Bud Temperature by Month
The average annual maximum temperature in Bud, Møre og Romsdal, Norway is 10°C (50°F), with daytime highs ranging from 5°C (41°F) in February to 16°C (61°F) in August. This page covers monthly averages, day-night differences, and how Bud compares to cities worldwide.
Bud Monthly Temperatures
In Bud, temperatures can shift dramatically between mild in summer and cold in winter. Nights follow the same pattern, with lows ranging from 12°C (54°F) in August to 1°C (34°F) in February.
The chart below illustrates the average maximum day and minimum night temperatures in Bud by month:
The coldest point of the day usually falls between 4 AM and 6 AM, with temperatures peaking around 3 PM. August, the city's warmest month, gets 130 hours of sunshine.
The chart below shows the average temperature throughout the year:
Temperature: Bud vs Norway
The map below shows the annual temperature across Norway. You can also select individual months if you want to compare a specific time of year.
very warm
warm
pleasant
moderate
cold
very cold
Bud vs World: Temperature Compared
Bud's average annual maximum temperature is 10°C (50°F). To put that in context, here's how it compares to a few well-known destinations:
Lisbon, Portugal averages 21°C (70°F) annually — warm summers, mild winters, and rain mainly in the cooler months.

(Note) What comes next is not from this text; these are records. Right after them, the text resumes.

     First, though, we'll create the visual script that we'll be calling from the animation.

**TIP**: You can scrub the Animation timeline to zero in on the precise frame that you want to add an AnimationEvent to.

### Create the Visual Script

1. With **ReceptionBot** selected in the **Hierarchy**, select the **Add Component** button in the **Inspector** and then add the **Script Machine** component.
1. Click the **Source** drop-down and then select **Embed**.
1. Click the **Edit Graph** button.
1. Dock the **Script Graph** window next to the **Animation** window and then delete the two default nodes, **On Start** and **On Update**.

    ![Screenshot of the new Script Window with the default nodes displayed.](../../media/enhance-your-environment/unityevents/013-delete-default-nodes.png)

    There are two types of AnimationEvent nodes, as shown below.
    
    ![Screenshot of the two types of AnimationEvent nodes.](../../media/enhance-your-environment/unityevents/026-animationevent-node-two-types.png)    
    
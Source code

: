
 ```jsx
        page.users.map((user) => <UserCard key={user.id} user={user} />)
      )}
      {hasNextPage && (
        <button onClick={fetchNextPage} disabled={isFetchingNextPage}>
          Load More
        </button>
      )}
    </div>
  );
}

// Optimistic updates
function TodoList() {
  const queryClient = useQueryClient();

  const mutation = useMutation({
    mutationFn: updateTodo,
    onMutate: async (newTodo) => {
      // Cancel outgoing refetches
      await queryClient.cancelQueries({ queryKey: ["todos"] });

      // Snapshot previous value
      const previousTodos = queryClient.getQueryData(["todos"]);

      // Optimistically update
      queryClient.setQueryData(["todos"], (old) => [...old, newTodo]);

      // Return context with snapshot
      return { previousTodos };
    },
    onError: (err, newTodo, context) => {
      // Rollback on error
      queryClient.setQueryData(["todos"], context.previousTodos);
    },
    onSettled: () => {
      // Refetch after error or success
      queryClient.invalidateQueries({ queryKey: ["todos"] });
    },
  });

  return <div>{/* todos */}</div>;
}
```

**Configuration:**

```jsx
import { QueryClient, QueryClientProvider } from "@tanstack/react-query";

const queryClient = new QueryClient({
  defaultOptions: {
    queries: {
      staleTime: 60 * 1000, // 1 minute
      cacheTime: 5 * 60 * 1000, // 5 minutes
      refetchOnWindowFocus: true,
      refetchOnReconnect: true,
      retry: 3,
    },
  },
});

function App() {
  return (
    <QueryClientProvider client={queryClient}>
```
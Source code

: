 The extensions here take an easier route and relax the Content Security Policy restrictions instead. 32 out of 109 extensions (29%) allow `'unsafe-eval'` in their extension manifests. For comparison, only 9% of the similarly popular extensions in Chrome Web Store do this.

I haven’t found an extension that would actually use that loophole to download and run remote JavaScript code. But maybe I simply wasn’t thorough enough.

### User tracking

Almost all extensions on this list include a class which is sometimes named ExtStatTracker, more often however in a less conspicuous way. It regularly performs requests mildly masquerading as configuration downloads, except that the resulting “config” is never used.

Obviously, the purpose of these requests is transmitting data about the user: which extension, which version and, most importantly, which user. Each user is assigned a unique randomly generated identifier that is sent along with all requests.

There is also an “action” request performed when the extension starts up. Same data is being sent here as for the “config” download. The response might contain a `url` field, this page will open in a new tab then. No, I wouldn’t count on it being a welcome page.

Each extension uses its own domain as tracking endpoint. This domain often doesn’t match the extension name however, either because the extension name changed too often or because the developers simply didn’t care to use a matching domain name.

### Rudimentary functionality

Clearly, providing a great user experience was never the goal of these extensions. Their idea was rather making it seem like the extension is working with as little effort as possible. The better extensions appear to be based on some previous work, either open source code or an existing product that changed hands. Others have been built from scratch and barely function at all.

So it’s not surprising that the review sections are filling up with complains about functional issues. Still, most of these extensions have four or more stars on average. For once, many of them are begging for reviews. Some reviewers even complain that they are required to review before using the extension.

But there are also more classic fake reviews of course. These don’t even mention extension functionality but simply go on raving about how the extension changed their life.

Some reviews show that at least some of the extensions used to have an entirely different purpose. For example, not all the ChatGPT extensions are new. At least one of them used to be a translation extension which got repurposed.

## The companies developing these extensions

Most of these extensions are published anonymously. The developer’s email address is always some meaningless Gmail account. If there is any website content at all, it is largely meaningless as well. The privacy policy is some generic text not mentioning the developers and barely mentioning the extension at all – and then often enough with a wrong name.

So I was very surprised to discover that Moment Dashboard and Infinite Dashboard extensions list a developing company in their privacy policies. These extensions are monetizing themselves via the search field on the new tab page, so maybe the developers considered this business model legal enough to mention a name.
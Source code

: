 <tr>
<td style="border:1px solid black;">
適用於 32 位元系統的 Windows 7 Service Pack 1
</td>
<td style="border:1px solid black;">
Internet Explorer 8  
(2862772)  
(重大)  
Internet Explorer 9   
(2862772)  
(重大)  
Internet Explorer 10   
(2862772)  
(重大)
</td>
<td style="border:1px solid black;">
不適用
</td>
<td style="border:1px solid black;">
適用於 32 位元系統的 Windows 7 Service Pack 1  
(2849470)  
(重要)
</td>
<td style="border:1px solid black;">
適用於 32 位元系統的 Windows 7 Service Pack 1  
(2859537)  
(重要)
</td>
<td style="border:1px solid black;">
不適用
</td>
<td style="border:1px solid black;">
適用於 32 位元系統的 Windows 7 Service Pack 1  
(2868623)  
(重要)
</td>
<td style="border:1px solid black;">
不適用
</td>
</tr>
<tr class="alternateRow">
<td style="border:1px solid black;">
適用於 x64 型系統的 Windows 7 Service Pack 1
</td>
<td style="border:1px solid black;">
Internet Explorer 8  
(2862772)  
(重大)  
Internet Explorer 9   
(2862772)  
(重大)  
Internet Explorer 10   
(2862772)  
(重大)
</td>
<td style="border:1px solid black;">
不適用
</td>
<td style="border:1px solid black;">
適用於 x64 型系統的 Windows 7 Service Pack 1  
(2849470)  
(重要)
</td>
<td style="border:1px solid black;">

Queenstown, New Zealand averages 10°C (50°F) annually — remember seasons are flipped, so its coldest months fall in June and July.
Boston, USA averages 16°C (61°F) annually, with four distinct seasons and cold winters that rival northern Europe.
Tokyo, Japan averages 21°C (70°F) a year, with hot summers, cool winters, and a well-defined cherry blossom spring.
Climate temperature data is typically calculated as a 30-year average. This smooths out year-to-year variability and gives a more reliable picture of what a place is actually like, rather than what happened in any single unusual year.
The readings come from a range of sources — land-based weather stations, ocean buoys, ships, and satellites. That data is collected by weather services around the world, then pooled, quality-checked, and averaged to produce the climate records you see here.
Seasonal temperature shifts influence more than just how warm it feels — they also drive changes in rainfall, cloud cover, and wind patterns throughout the year.
Warmer air holds more moisture, which tends to mean heavier or more frequent rain during the warmer months. When temperatures drop in winter, any precipitation that does fall is more likely to come as snow or sleet, though in Bud this rarely lasts long on the ground.